Provided data Block Start
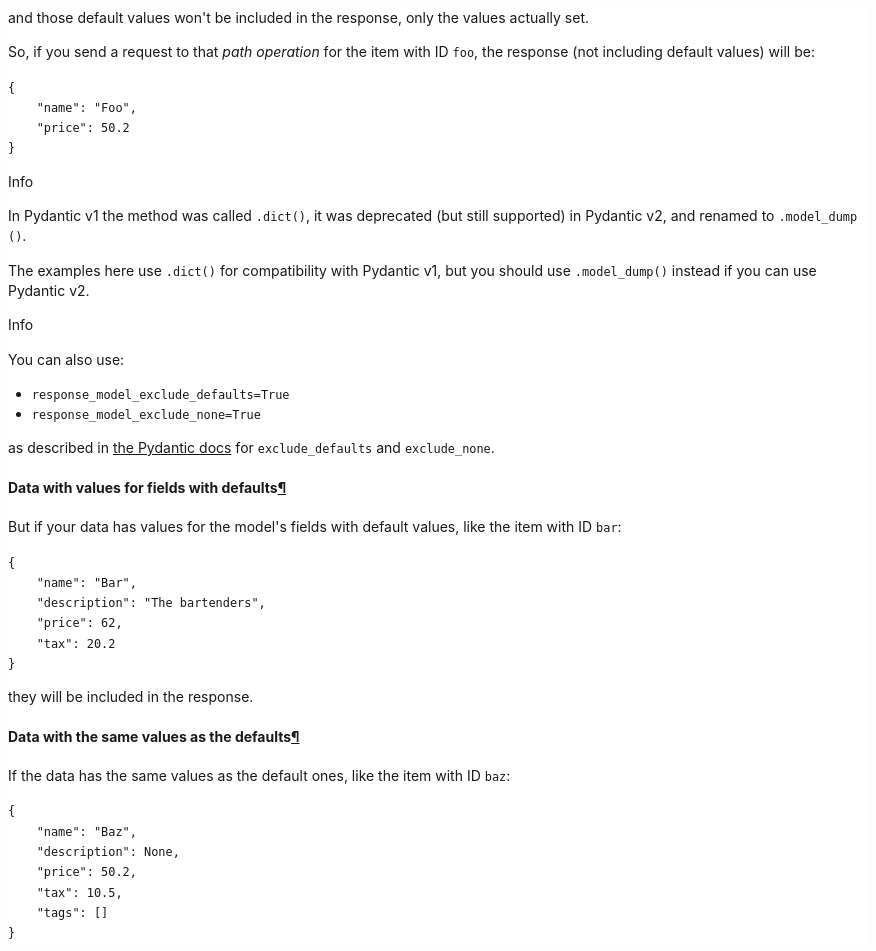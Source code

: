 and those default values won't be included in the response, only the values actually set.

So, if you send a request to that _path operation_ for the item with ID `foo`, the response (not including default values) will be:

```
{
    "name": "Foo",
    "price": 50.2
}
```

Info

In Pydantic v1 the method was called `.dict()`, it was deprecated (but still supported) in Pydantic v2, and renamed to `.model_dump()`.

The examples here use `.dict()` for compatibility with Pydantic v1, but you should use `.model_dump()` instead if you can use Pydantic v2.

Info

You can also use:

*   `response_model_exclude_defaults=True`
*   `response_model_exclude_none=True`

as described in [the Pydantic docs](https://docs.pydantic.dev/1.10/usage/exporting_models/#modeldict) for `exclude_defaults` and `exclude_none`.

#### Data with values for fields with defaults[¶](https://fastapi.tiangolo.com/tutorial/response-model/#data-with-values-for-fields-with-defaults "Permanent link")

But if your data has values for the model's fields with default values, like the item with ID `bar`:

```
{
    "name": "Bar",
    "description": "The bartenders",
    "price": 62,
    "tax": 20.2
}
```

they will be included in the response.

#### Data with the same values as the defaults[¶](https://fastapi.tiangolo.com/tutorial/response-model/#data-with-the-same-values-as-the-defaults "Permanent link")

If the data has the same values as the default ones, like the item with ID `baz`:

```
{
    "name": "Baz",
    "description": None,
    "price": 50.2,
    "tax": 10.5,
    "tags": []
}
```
Provided data Block End
Provided data Block Start
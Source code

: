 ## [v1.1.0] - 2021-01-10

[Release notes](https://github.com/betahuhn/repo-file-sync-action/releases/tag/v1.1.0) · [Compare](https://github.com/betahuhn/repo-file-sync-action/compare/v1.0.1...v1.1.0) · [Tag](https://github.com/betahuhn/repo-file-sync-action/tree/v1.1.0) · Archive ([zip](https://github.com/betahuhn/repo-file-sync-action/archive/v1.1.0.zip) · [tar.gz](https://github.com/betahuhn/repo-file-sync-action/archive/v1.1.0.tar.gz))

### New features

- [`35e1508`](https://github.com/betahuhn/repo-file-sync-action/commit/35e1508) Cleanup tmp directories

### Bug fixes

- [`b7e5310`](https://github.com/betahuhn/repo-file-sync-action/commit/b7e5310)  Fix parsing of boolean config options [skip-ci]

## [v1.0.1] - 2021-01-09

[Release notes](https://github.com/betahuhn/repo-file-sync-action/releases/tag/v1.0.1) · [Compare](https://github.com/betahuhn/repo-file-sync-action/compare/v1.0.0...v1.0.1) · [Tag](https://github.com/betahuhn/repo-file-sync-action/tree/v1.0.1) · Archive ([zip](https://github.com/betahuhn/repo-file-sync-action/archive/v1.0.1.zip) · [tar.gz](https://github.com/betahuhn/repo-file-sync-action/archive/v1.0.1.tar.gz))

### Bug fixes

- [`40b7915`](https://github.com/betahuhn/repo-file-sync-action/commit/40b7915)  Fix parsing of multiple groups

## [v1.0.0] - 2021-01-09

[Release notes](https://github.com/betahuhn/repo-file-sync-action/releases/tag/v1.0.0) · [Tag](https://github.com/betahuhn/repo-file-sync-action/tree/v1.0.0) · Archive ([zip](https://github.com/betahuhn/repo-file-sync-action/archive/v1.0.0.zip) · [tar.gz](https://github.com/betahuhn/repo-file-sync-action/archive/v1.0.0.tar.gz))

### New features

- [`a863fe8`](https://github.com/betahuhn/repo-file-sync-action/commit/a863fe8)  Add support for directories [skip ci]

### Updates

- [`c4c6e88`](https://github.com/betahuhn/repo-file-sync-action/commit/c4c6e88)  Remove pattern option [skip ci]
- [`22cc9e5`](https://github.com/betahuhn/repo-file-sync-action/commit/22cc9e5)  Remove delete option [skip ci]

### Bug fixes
Provided data Block End
Provided data Block Start
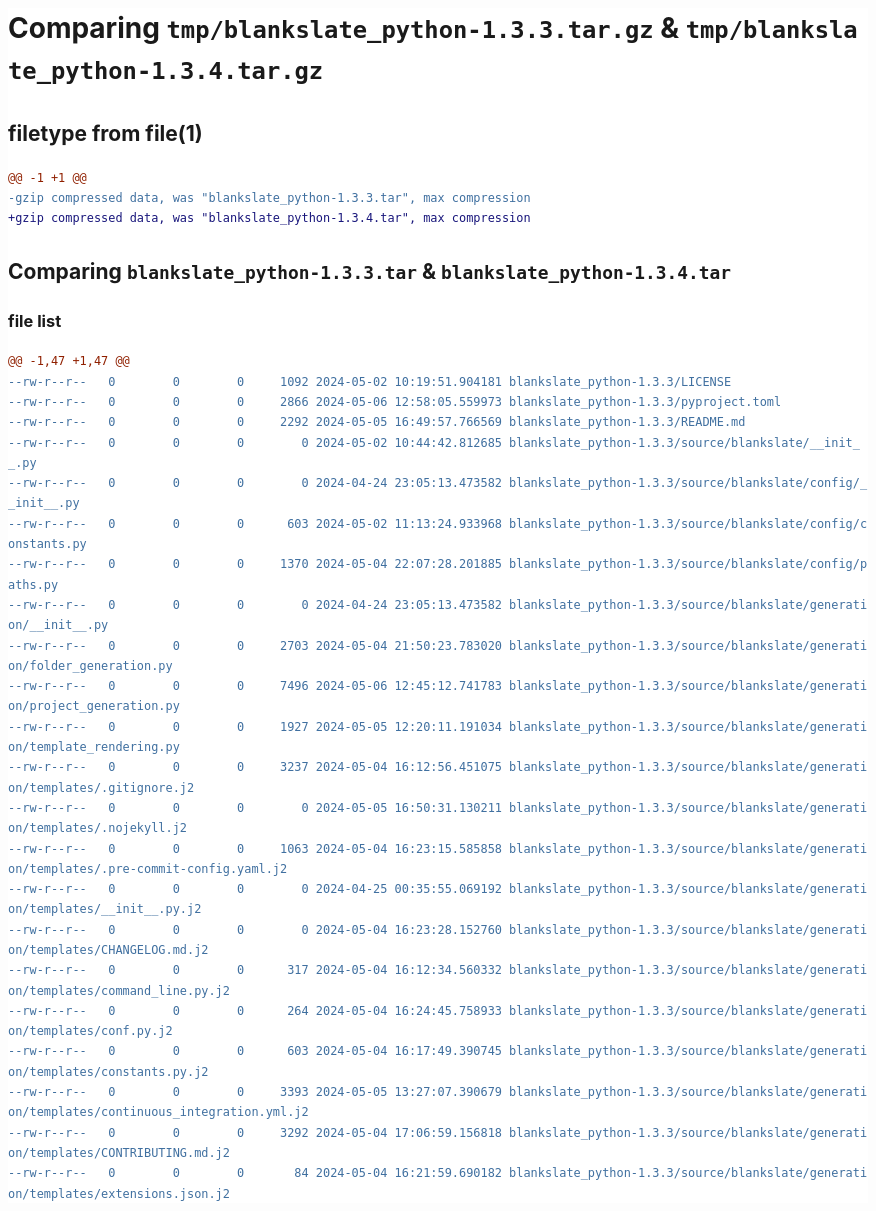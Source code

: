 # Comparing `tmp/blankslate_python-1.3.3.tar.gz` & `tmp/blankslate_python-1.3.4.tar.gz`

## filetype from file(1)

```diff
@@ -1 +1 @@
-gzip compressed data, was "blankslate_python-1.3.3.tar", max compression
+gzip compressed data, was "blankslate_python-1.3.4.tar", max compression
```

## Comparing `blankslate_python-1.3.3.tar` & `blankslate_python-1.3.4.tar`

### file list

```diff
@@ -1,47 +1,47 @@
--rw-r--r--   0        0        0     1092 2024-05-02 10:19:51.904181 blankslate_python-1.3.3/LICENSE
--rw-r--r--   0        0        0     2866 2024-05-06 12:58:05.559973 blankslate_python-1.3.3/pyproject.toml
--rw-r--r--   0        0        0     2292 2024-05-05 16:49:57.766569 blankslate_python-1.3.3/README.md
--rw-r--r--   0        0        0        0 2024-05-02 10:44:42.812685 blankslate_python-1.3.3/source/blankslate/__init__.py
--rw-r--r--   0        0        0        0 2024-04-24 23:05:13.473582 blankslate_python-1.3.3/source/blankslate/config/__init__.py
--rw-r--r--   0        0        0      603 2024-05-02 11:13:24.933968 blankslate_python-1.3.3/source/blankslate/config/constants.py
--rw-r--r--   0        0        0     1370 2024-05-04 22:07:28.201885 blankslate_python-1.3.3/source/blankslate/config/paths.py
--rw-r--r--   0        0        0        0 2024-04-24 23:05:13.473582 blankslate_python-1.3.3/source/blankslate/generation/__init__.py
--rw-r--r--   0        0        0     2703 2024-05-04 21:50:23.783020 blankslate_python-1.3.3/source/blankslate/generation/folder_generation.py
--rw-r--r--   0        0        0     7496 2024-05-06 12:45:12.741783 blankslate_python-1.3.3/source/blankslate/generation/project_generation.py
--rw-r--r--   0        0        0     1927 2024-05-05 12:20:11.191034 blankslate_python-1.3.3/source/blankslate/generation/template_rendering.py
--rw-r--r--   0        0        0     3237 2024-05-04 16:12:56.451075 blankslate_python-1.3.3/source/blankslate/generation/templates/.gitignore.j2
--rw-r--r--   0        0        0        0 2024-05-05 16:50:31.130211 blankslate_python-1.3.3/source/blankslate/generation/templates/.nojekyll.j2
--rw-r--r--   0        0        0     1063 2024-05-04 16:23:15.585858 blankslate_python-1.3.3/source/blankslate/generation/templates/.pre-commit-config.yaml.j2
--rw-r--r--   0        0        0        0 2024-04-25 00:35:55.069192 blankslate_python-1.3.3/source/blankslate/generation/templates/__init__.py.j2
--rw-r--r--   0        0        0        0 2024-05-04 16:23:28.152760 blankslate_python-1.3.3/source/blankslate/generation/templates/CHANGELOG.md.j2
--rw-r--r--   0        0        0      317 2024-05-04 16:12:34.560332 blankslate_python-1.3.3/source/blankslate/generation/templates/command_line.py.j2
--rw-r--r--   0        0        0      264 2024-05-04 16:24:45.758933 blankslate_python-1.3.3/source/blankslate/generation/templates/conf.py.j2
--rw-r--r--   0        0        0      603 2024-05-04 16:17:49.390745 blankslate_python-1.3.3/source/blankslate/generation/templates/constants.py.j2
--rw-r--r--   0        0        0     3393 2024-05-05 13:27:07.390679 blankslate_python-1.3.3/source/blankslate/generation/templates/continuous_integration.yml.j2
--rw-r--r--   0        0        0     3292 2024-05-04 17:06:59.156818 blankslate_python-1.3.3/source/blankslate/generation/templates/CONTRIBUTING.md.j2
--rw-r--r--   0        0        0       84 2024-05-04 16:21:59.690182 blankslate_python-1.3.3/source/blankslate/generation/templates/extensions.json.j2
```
Provided data Block End
[Work task]:
Each line in the entries above, starting at the line with "So, if you send" and ending at the line with "You can also", is to be printed exactly, and only those lines.

[Written response]:
So, if you send a request to that _path operation_ for the item with ID `foo`, the response (not including default values) will be:

```
{
    "name": "Foo",
    "price": 50.2
}
```

Info

In Pydantic v1 the method was called `.dict()`, it was deprecated (but still supported) in Pydantic v2, and renamed to `.model_dump()`.

The examples here use `.dict()` for compatibility with Pydantic v1, but you should use `.model_dump()` instead if you can use Pydantic v2.

Info

You can also use:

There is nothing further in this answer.